WORK ITEM
Set the material down again exactly, line by line, skipping each picture.

DATA PROVIDED
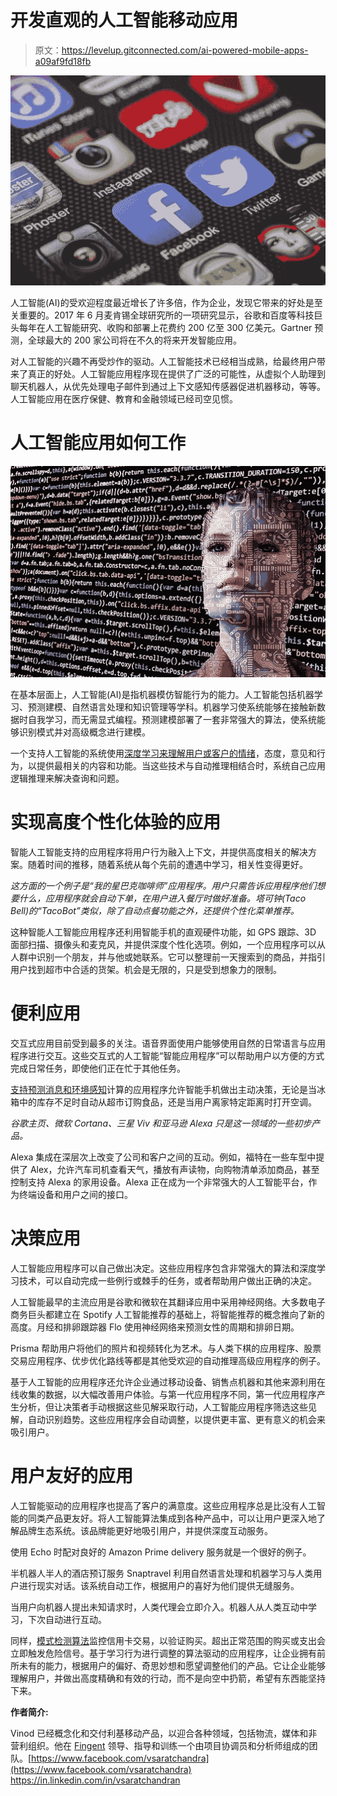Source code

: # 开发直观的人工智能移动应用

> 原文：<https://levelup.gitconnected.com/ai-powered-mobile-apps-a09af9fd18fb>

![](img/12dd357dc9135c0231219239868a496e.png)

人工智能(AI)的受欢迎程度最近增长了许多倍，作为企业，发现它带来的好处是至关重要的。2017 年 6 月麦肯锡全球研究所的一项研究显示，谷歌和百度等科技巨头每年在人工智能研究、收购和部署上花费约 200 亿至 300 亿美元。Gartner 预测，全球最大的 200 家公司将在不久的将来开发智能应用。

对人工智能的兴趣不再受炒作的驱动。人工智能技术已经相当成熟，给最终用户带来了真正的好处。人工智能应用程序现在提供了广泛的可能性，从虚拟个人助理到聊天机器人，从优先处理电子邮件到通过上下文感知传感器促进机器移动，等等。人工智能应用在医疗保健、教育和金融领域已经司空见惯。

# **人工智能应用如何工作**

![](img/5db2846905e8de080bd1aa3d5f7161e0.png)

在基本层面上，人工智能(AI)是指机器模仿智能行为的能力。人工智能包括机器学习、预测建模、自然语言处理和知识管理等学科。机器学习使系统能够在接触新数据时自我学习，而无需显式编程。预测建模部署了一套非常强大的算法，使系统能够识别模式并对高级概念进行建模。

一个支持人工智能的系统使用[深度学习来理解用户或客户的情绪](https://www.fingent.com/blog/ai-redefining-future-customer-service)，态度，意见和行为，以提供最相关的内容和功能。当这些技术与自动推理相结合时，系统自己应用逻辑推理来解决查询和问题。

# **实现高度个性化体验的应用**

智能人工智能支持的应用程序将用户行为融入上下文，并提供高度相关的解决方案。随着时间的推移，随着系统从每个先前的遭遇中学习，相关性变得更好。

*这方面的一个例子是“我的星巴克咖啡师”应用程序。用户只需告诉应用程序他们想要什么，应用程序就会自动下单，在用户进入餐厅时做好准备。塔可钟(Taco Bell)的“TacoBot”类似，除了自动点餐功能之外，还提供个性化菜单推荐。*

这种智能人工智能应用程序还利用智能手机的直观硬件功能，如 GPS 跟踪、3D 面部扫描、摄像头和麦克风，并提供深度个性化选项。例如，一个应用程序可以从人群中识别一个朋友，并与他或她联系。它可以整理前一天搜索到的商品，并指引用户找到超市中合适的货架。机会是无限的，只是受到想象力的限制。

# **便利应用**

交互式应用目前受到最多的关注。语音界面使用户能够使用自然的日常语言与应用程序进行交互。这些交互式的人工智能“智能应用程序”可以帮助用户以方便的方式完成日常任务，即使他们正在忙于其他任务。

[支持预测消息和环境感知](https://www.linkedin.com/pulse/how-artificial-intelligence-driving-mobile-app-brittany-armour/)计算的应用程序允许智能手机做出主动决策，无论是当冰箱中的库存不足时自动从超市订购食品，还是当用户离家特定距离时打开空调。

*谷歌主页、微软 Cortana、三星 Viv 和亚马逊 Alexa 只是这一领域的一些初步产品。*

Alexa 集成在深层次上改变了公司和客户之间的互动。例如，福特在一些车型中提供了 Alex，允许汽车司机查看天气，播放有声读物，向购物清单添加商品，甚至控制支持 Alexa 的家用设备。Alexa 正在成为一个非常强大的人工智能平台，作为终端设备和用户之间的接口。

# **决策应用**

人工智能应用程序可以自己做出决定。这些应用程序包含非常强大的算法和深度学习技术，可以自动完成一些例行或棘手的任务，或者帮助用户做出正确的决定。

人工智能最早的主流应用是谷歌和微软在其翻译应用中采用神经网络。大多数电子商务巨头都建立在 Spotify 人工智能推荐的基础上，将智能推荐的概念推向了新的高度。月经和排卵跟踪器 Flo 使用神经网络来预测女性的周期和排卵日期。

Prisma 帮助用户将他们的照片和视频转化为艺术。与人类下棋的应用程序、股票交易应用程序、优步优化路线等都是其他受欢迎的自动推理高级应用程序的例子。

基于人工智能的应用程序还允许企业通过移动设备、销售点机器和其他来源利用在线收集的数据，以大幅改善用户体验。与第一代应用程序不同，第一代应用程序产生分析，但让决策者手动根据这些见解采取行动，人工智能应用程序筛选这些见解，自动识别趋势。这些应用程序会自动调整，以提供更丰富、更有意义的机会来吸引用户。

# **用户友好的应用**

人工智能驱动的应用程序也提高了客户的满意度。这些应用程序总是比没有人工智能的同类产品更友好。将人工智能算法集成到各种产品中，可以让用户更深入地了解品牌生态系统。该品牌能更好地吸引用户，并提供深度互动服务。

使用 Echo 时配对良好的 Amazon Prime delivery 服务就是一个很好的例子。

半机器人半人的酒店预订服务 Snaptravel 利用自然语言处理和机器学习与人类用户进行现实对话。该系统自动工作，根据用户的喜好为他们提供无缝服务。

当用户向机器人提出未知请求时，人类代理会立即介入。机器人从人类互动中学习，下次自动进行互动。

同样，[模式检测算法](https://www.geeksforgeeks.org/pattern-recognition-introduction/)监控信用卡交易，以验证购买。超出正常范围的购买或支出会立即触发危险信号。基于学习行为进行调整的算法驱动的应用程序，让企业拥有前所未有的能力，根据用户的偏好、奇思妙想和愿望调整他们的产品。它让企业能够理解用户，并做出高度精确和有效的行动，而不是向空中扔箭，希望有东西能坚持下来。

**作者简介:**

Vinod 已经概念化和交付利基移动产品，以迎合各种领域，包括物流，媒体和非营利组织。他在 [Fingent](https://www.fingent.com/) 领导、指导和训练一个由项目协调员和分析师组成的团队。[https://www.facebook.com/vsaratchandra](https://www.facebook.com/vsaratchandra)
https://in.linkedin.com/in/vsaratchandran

WRITTEN RESPONSE
Source code

: # 开发直观的人工智能移动应用

> 原文：<https://levelup.gitconnected.com/ai-powered-mobile-apps-a09af9fd18fb>

![](img/12dd357dc9135c0231219239868a496e.png)

人工智能(AI)的受欢迎程度最近增长了许多倍，作为企业，发现它带来的好处是至关重要的。2017 年 6 月麦肯锡全球研究所的一项研究显示，谷歌和百度等科技巨头每年在人工智能研究、收购和部署上花费约 200 亿至 300 亿美元。Gartner 预测，全球最大的 200 家公司将在不久的将来开发智能应用。

对人工智能的兴趣不再受炒作的驱动。人工智能技术已经相当成熟，给最终用户带来了真正的好处。人工智能应用程序现在提供了广泛的可能性，从虚拟个人助理到聊天机器人，从优先处理电子邮件到通过上下文感知传感器促进机器移动，等等。人工智能应用在医疗保健、教育和金融领域已经司空见惯。

# **人工智能应用如何工作**

![](img/5db2846905e8de080bd1aa3d5f7161e0.png)

在基本层面上，人工智能(AI)是指机器模仿智能行为的能力。人工智能包括机器学习、预测建模、自然语言处理和知识管理等学科。机器学习使系统能够在接触新数据时自我学习，而无需显式编程。预测建模部署了一套非常强大的算法，使系统能够识别模式并对高级概念进行建模。

一个支持人工智能的系统使用[深度学习来理解用户或客户的情绪](https://www.fingent.com/blog/ai-redefining-future-customer-service)，态度，意见和行为，以提供最相关的内容和功能。当这些技术与自动推理相结合时，系统自己应用逻辑推理来解决查询和问题。

# **实现高度个性化体验的应用**

智能人工智能支持的应用程序将用户行为融入上下文，并提供高度相关的解决方案。随着时间的推移，随着系统从每个先前的遭遇中学习，相关性变得更好。

*这方面的一个例子是“我的星巴克咖啡师”应用程序。用户只需告诉应用程序他们想要什么，应用程序就会自动下单，在用户进入餐厅时做好准备。塔可钟(Taco Bell)的“TacoBot”类似，除了自动点餐功能之外，还提供个性化菜单推荐。*

这种智能人工智能应用程序还利用智能手机的直观硬件功能，如 GPS 跟踪、3D 面部扫描、摄像头和麦克风，并提供深度个性化选项。例如，一个应用程序可以从人群中识别一个朋友，并与他或她联系。它可以整理前一天搜索到的商品，并指引用户找到超市中合适的货架。机会是无限的，只是受到想象力的限制。

# **便利应用**

交互式应用目前受到最多的关注。语音界面使用户能够使用自然的日常语言与应用程序进行交互。这些交互式的人工智能“智能应用程序”可以帮助用户以方便的方式完成日常任务，即使他们正在忙于其他任务。

[支持预测消息和环境感知](https://www.linkedin.com/pulse/how-artificial-intelligence-driving-mobile-app-brittany-armour/)计算的应用程序允许智能手机做出主动决策，无论是当冰箱中的库存不足时自动从超市订购食品，还是当用户离家特定距离时打开空调。

*谷歌主页、微软 Cortana、三星 Viv 和亚马逊 Alexa 只是这一领域的一些初步产品。*

Alexa 集成在深层次上改变了公司和客户之间的互动。例如，福特在一些车型中提供了 Alex，允许汽车司机查看天气，播放有声读物，向购物清单添加商品，甚至控制支持 Alexa 的家用设备。Alexa 正在成为一个非常强大的人工智能平台，作为终端设备和用户之间的接口。

# **决策应用**

人工智能应用程序可以自己做出决定。这些应用程序包含非常强大的算法和深度学习技术，可以自动完成一些例行或棘手的任务，或者帮助用户做出正确的决定。

人工智能最早的主流应用是谷歌和微软在其翻译应用中采用神经网络。大多数电子商务巨头都建立在 Spotify 人工智能推荐的基础上，将智能推荐的概念推向了新的高度。月经和排卵跟踪器 Flo 使用神经网络来预测女性的周期和排卵日期。

Prisma 帮助用户将他们的照片和视频转化为艺术。与人类下棋的应用程序、股票交易应用程序、优步优化路线等都是其他受欢迎的自动推理高级应用程序的例子。

基于人工智能的应用程序还允许企业通过移动设备、销售点机器和其他来源利用在线收集的数据，以大幅改善用户体验。与第一代应用程序不同，第一代应用程序产生分析，但让决策者手动根据这些见解采取行动，人工智能应用程序筛选这些见解，自动识别趋势。这些应用程序会自动调整，以提供更丰富、更有意义的机会来吸引用户。

# **用户友好的应用**

人工智能驱动的应用程序也提高了客户的满意度。这些应用程序总是比没有人工智能的同类产品更友好。将人工智能算法集成到各种产品中，可以让用户更深入地了解品牌生态系统。该品牌能更好地吸引用户，并提供深度互动服务。

使用 Echo 时配对良好的 Amazon Prime delivery 服务就是一个很好的例子。

半机器人半人的酒店预订服务 Snaptravel 利用自然语言处理和机器学习与人类用户进行现实对话。该系统自动工作，根据用户的喜好为他们提供无缝服务。

当用户向机器人提出未知请求时，人类代理会立即介入。机器人从人类互动中学习，下次自动进行互动。

同样，[模式检测算法](https://www.geeksforgeeks.org/pattern-recognition-introduction/)监控信用卡交易，以验证购买。超出正常范围的购买或支出会立即触发危险信号。基于学习行为进行调整的算法驱动的应用程序，让企业拥有前所未有的能力，根据用户的偏好、奇思妙想和愿望调整他们的产品。它让企业能够理解用户，并做出高度精确和有效的行动，而不是向空中扔箭，希望有东西能坚持下来。

**作者简介:**

Vinod 已经概念化和交付利基移动产品，以迎合各种领域，包括物流，媒体和非营利组织。他在 [Fingent](https://www.fingent.com/) 领导、指导和训练一个由项目协调员和分析师组成的团队。[https://www.facebook.com/vsaratchandra](https://www.facebook.com/vsaratchandra)
https://in.linkedin.com/in/vsaratchandran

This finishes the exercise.